# Records for this task
----------

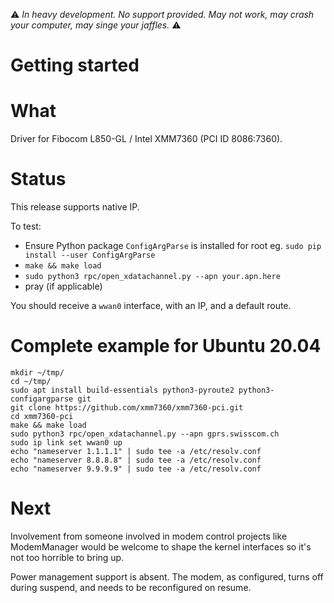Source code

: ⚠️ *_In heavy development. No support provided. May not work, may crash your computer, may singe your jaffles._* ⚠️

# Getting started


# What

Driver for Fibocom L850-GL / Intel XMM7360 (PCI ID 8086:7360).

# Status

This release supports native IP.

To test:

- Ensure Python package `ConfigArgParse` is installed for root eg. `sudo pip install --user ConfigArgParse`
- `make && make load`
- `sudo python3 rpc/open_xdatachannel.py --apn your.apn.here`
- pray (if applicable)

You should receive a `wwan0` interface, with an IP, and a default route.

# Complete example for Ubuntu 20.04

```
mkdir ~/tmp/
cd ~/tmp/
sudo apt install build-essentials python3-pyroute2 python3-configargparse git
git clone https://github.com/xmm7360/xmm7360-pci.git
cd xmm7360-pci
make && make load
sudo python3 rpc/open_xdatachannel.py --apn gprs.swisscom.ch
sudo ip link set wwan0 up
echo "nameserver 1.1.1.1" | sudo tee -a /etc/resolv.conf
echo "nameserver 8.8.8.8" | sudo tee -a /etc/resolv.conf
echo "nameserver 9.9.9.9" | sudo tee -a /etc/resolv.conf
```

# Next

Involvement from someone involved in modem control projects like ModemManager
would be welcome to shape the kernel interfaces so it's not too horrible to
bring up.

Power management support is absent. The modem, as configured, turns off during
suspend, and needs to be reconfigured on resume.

----------

# Problem statement
Return, from the data, each line that has the word "nameserver" in it.

# Exercise output
echo "nameserver 1.1.1.1" | sudo tee -a /etc/resolv.conf
echo "nameserver 8.8.8.8" | sudo tee -a /etc/resolv.conf
echo "nameserver 9.9.9.9" | sudo tee -a /etc/resolv.conf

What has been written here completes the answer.